ABOUT THIS TASK » First find the line with "## 2. 백엔드 사용 기술" in the entries below, then set down exactly every line through the line with "## 5. Nginx, Gunicorn 연결 및 실행 명령어", that line included.

DATASET EXCERPTS »
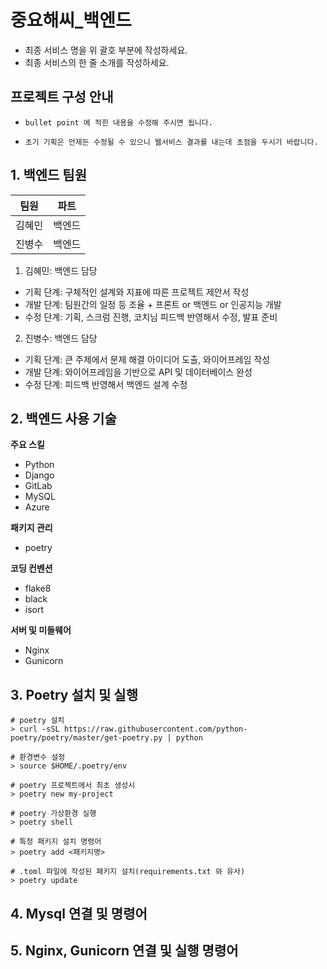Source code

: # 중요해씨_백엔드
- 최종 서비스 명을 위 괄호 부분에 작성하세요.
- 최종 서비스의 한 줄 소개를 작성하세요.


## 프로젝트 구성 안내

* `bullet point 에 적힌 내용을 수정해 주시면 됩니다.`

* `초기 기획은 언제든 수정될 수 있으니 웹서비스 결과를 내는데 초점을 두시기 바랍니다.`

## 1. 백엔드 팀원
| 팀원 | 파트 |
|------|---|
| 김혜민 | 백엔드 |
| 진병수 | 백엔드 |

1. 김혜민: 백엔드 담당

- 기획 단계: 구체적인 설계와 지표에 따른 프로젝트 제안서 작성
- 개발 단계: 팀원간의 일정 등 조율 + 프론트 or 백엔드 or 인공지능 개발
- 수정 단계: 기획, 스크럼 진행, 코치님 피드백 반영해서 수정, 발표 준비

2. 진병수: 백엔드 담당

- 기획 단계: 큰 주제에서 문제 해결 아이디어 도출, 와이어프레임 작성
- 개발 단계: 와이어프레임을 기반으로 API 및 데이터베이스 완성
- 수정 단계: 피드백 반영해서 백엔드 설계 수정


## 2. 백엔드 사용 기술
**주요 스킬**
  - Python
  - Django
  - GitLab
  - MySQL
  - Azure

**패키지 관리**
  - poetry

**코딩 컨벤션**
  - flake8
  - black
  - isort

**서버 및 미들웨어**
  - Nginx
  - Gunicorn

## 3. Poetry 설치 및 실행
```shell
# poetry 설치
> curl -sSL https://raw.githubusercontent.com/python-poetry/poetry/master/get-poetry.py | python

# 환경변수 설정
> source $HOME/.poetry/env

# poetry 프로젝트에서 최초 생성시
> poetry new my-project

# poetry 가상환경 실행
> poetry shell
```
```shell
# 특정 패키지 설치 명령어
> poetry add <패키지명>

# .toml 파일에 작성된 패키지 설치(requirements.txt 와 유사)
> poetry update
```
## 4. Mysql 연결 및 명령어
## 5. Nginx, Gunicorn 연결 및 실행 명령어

--

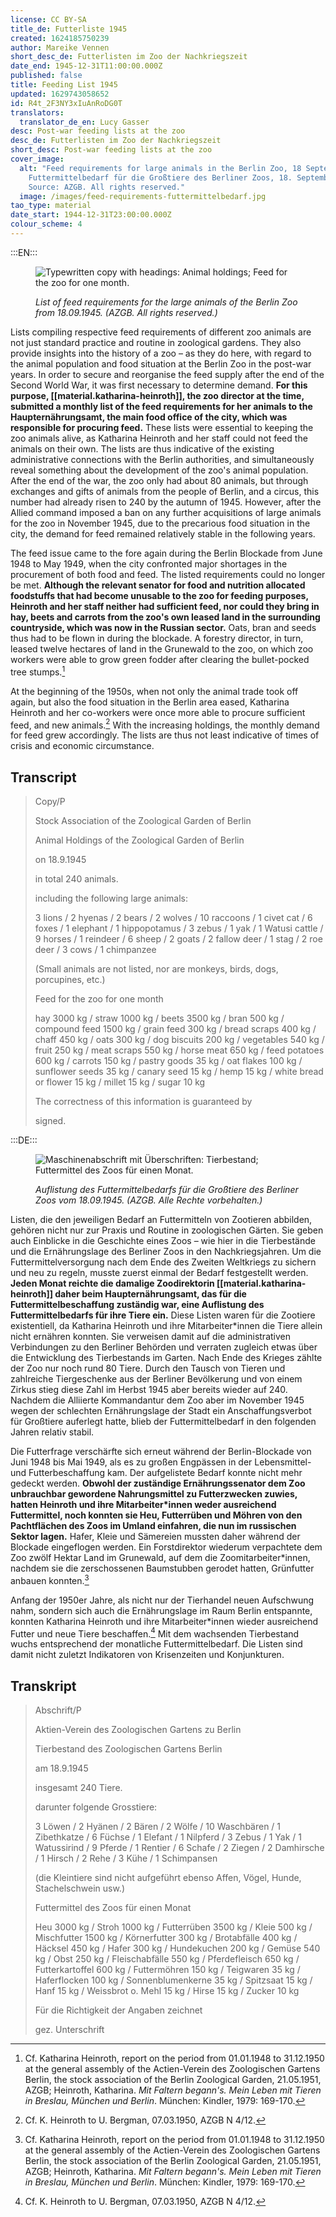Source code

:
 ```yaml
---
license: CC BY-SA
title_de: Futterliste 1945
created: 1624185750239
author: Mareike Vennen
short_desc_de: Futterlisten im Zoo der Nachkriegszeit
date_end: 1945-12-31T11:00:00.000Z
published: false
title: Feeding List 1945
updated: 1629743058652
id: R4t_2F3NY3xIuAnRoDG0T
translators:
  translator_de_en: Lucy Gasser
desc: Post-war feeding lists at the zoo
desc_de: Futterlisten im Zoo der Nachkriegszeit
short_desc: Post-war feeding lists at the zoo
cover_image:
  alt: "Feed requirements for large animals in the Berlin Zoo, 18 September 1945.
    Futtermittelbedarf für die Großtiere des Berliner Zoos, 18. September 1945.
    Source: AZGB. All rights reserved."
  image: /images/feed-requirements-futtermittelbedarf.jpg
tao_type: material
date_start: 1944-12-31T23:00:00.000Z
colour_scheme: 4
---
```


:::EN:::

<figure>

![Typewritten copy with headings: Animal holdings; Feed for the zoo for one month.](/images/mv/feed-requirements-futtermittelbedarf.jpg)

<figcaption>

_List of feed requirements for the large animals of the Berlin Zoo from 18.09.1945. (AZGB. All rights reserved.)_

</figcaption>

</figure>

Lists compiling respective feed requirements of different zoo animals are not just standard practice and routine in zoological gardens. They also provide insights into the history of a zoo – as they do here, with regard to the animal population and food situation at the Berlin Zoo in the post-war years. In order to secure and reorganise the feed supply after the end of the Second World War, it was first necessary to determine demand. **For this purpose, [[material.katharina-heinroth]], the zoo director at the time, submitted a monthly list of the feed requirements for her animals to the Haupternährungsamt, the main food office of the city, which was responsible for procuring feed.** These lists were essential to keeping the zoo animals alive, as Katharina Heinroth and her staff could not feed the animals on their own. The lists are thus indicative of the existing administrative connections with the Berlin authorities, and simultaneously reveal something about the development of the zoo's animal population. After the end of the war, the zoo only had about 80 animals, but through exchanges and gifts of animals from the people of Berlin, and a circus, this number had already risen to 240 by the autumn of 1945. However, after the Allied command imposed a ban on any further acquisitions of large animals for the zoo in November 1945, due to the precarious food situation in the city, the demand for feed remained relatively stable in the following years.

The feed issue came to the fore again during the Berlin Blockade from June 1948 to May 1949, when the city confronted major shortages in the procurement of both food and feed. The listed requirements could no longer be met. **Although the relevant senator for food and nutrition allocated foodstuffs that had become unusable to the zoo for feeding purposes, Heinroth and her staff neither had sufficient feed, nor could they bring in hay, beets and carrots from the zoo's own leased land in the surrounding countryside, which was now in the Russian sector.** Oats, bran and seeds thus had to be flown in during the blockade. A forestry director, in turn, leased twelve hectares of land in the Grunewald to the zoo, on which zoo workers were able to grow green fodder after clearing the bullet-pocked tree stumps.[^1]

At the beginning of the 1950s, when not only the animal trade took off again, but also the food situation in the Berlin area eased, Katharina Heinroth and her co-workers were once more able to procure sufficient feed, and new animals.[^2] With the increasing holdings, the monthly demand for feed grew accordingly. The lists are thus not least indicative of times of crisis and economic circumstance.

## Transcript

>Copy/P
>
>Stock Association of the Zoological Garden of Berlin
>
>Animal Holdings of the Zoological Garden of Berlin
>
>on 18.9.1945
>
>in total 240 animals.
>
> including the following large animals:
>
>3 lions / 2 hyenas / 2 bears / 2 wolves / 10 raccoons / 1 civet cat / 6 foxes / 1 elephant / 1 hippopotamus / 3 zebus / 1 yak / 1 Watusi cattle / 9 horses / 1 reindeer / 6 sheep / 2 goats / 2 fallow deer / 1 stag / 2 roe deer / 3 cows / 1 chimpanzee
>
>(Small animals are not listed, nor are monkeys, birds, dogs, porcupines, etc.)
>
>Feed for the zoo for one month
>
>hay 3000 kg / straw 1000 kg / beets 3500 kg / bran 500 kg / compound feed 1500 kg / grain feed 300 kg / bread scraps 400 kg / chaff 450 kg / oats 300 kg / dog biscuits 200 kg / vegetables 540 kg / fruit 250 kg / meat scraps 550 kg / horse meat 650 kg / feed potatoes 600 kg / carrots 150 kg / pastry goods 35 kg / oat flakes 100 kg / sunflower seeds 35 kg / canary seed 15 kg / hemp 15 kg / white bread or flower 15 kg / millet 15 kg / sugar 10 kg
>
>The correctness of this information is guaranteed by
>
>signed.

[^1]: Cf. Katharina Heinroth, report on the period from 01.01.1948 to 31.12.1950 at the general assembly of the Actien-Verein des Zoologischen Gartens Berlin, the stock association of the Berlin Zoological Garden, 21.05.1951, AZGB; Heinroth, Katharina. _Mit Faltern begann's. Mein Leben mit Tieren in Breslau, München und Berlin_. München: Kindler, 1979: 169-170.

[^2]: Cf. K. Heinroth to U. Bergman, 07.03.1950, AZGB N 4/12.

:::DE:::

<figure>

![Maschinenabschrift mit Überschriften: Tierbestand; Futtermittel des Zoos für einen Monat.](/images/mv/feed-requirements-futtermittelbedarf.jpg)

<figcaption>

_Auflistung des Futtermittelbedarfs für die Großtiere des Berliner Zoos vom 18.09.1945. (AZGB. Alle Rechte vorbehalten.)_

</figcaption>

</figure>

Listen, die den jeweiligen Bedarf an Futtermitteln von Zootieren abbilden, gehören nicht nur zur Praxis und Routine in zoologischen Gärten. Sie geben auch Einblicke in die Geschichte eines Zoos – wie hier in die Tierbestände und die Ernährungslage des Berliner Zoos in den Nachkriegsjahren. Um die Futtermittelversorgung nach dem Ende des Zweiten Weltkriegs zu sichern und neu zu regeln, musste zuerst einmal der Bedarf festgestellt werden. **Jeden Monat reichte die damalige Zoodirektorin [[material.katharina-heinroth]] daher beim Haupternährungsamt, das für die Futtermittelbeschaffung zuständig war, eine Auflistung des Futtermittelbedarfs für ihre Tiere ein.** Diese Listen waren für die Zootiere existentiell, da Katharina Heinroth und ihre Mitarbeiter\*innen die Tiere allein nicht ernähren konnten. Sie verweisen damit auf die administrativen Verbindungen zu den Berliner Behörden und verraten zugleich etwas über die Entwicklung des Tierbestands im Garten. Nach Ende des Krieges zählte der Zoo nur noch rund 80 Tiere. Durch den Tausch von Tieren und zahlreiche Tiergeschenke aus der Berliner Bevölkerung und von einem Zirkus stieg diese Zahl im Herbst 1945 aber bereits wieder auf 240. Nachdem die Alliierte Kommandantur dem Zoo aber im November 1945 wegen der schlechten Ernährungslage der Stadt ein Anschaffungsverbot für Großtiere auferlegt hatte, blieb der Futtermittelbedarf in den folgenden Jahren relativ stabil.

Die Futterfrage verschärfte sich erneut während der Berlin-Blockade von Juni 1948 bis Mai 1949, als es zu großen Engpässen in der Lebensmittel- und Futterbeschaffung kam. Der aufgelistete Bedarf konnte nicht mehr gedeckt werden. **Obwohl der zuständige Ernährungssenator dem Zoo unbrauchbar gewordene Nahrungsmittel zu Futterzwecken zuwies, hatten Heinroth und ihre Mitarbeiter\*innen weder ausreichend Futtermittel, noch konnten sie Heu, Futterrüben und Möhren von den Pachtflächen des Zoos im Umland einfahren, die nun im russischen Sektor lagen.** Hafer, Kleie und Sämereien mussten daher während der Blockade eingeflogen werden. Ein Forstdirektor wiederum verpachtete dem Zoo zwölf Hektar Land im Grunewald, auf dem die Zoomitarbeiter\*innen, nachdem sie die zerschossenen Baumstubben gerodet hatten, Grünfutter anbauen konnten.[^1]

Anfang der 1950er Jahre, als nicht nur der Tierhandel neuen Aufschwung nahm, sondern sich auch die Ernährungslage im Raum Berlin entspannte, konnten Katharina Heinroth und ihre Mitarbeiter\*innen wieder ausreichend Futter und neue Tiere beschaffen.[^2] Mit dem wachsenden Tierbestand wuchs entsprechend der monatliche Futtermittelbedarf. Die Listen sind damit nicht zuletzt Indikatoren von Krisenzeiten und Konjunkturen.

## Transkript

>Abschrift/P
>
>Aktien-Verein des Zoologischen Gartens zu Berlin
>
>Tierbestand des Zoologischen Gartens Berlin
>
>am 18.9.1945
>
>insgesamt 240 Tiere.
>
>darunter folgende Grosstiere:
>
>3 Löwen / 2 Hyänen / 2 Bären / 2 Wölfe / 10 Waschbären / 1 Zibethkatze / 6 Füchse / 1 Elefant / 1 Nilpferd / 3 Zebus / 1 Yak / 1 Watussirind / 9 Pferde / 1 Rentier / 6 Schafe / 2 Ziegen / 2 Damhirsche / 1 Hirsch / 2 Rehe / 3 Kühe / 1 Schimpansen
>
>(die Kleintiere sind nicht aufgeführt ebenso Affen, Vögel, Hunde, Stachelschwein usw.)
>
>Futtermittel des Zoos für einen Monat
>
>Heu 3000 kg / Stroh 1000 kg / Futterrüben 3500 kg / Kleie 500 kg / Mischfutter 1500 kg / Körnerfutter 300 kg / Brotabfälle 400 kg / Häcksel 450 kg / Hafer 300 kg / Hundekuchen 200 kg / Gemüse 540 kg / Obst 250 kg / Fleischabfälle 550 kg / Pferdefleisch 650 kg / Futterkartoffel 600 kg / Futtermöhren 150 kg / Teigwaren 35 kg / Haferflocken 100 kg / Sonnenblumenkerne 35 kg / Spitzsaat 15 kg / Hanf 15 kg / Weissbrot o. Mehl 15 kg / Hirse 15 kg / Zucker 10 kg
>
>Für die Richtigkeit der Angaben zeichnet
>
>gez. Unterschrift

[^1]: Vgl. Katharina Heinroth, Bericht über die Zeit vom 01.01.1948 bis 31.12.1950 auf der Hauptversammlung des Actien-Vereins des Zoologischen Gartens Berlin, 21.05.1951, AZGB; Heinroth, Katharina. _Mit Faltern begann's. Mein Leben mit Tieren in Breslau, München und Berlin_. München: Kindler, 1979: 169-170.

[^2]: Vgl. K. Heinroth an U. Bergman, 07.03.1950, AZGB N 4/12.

RESPONSE TO THE TASK »
## 2. 백엔드 사용 기술
**주요 스킬**
  - Python
  - Django
  - GitLab
  - MySQL
  - Azure

**패키지 관리**
  - poetry

**코딩 컨벤션**
  - flake8
  - black
  - isort

**서버 및 미들웨어**
  - Nginx
  - Gunicorn

## 3. Poetry 설치 및 실행
```shell
# poetry 설치
> curl -sSL https://raw.githubusercontent.com/python-poetry/poetry/master/get-poetry.py | python

# 환경변수 설정
> source $HOME/.poetry/env

# poetry 프로젝트에서 최초 생성시
> poetry new my-project

# poetry 가상환경 실행
> poetry shell
```
```shell
# 특정 패키지 설치 명령어
> poetry add <패키지명>

# .toml 파일에 작성된 패키지 설치(requirements.txt 와 유사)
> poetry update
```
## 4. Mysql 연결 및 명령어
## 5. Nginx, Gunicorn 연결 및 실행 명령어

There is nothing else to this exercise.